_WORK TO BE COMPLETED_
Please output every entry below exactly as written, leaving out any pictures.
──────── RECORDED INFORMATION ────────
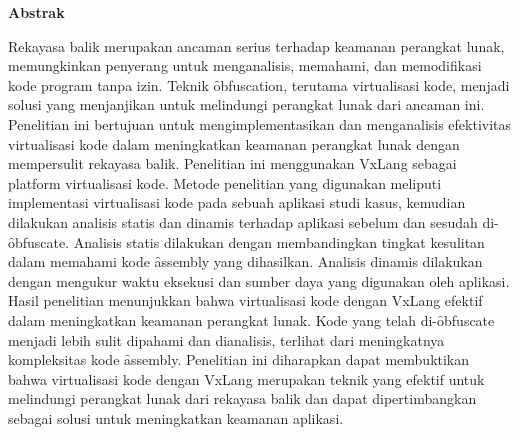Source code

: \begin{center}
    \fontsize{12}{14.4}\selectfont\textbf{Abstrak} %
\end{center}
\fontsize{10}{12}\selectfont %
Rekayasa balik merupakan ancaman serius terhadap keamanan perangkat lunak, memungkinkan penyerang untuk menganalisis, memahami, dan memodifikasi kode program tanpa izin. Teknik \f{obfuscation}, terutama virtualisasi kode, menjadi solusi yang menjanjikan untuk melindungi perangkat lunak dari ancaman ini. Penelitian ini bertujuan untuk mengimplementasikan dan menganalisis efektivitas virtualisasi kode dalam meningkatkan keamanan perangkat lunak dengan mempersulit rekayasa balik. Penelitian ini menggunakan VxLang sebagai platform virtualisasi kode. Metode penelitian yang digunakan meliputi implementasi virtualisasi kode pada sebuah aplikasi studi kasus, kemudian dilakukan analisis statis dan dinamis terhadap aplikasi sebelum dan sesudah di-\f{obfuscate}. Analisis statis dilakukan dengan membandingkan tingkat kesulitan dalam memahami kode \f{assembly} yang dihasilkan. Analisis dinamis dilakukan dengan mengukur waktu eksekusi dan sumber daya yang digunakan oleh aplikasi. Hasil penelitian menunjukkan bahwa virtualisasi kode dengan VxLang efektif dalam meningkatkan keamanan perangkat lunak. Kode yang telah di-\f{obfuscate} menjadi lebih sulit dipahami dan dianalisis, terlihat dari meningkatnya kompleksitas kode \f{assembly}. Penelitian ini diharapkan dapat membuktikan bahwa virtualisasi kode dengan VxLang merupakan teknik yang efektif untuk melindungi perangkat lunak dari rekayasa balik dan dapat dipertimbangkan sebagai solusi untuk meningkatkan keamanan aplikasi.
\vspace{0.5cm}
────────
_TASK SOLUTION_
Source code

: \begin{center}
    \fontsize{12}{14.4}\selectfont\textbf{Abstrak} %
\end{center}
\fontsize{10}{12}\selectfont %
Rekayasa balik merupakan ancaman serius terhadap keamanan perangkat lunak, memungkinkan penyerang untuk menganalisis, memahami, dan memodifikasi kode program tanpa izin. Teknik \f{obfuscation}, terutama virtualisasi kode, menjadi solusi yang menjanjikan untuk melindungi perangkat lunak dari ancaman ini. Penelitian ini bertujuan untuk mengimplementasikan dan menganalisis efektivitas virtualisasi kode dalam meningkatkan keamanan perangkat lunak dengan mempersulit rekayasa balik. Penelitian ini menggunakan VxLang sebagai platform virtualisasi kode. Metode penelitian yang digunakan meliputi implementasi virtualisasi kode pada sebuah aplikasi studi kasus, kemudian dilakukan analisis statis dan dinamis terhadap aplikasi sebelum dan sesudah di-\f{obfuscate}. Analisis statis dilakukan dengan membandingkan tingkat kesulitan dalam memahami kode \f{assembly} yang dihasilkan. Analisis dinamis dilakukan dengan mengukur waktu eksekusi dan sumber daya yang digunakan oleh aplikasi. Hasil penelitian menunjukkan bahwa virtualisasi kode dengan VxLang efektif dalam meningkatkan keamanan perangkat lunak. Kode yang telah di-\f{obfuscate} menjadi lebih sulit dipahami dan dianalisis, terlihat dari meningkatnya kompleksitas kode \f{assembly}. Penelitian ini diharapkan dapat membuktikan bahwa virtualisasi kode dengan VxLang merupakan teknik yang efektif untuk melindungi perangkat lunak dari rekayasa balik dan dapat dipertimbangkan sebagai solusi untuk meningkatkan keamanan aplikasi.
\vspace{0.5cm}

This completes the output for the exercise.